There are two related drugs currently available that have shown to have an effect on hypnozoites (dormant forms in the life cycles of certain parasitic protozoa), but they have several severe side effects. In malaria endemic regions in particular, a genetic trait has been found in red blood cells that provides slight protection from the disease. People who have this genetic trait can’t take the drugs as they will lyse (rupture) their red blood cells. This is a real complication. Another complication for one of the drugs is that patients have to take it every day for two weeks. Since the patients are no longer sick by the time they take the drug, there is a big adherence problem. The bottom line is that there is a definite and real need for safe drugs to treat relapsing malaria.
Why do we have to look into primate malaria parasites?
For one, if you work in Europe, it’s very difficult to get hold of the human vivax parasite and it cannot be maintained in culture long-term. The only malaria parasites that form hypnozoites in the liver infect humans and non-human primates and there are no rodent animal models for these relapsing malaria parasites. The primate malaria parasite we use is a sister of the human vivax malaria parasite, so the biology is almost identical. Primate parasites also offer great consistency – you can work with the same parasite line for years, which is not possible when working with vivax malaria parasites from patients, that differ from patient to patient. Downstream, we can genetically modify the primate parasite and make the ones needed for the assay. This would not be possible with human vivax malaria parasites.

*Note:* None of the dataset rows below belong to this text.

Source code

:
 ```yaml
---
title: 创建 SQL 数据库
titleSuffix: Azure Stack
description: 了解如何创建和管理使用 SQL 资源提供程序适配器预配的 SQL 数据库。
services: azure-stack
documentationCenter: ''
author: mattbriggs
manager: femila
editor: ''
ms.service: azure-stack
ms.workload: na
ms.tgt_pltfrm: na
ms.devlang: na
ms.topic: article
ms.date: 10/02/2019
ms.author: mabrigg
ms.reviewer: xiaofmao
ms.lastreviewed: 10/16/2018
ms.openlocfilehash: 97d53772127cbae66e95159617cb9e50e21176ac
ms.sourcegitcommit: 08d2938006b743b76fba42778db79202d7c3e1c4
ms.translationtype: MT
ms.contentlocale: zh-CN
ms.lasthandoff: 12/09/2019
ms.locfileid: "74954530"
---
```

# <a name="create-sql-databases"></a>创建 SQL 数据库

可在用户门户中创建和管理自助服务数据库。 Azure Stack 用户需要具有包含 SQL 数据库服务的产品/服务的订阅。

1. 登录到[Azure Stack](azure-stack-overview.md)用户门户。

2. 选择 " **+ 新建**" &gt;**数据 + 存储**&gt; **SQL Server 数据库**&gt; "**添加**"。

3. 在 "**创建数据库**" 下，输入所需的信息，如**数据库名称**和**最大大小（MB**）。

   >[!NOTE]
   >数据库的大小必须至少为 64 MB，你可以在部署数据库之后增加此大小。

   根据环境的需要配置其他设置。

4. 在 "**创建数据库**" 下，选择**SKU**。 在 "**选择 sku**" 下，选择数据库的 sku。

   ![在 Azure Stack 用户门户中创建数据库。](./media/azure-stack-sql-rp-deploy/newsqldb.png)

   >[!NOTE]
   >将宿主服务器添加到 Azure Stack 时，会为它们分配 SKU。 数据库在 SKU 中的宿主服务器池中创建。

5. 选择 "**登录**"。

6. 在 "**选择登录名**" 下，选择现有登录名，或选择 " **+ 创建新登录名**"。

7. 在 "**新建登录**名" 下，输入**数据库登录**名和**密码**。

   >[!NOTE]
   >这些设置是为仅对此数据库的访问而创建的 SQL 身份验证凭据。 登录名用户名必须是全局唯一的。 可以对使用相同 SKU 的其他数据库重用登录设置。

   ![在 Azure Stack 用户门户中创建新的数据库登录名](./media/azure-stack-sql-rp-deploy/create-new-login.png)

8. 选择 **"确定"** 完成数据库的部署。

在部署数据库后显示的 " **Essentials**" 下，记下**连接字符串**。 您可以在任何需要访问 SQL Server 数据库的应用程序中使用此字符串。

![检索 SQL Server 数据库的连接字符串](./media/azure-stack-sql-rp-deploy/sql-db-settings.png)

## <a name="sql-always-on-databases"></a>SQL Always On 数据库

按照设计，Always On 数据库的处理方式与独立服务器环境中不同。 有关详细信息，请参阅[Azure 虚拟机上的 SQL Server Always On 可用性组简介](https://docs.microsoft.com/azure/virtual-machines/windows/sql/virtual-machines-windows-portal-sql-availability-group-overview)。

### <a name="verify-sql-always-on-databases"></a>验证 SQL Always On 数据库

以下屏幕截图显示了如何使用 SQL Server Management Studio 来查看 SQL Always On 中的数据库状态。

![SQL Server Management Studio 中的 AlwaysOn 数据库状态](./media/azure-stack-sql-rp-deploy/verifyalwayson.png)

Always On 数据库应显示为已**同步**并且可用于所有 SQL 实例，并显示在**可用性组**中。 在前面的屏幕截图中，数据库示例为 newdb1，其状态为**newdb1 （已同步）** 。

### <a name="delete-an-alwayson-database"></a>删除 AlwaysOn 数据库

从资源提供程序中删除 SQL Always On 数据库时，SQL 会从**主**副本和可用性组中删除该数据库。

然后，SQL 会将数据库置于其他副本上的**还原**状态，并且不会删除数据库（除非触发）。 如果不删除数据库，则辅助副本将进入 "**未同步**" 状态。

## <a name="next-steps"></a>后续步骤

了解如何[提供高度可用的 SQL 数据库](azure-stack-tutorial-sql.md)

What are some of the gaps in our current knowledge of malaria research?
If one focuses only on hypnozoites, the main gap is that we don’t understand the parasite-host relationship and how the parasite survives. It can survive in humans for years and we don’t know how this is possible – why doesn’t the body attack the infected hepatocyte (liver cell tissue)? What does the parasite do to prevent this and how does the parasite reactivate after long periods of dormancy? The biology of dormant parasites is still a major black box.
What makes your approach innovative and how could it help fill the current gaps?
We are helping to shed some light, having developed transcriptomes of hypnozoites and developing parasites in the liver. While this hasn’t brought us closer to finding any specific drug targets, we do at least know what is expressed in the dormant parasite. We’re now using this information to make our transgenic parasite so that we can specifically identify whether drugs target hypnozoites in the assay that we run with an enzymatic readout.
You’ve recently received funding from the Bill & Melinda Gates Foundation to progress your research – can you tell us more about the significance of this?
This is very exciting and essential; it took some time to develop the grant and the COVID-19 pandemic did not help. Luckily, we now have the funding to finalise the assay and get it running at the PPSC. We will then be able to screen chemical compounds in a quantity we have never been able to do before and hopefully this will result in new hits.
The progress we have made to date is a result of teamwork. It’s the result of the BPCR malaria liver stage team that has been working around the clock on this assay, but also of MMV, who provided a lot of input in guiding us and giving us the confidence that we would make it. This is teamwork that has been well promoted by Lygature and the MMV-PDP group as a whole. It's proof of how partnerships like this should work.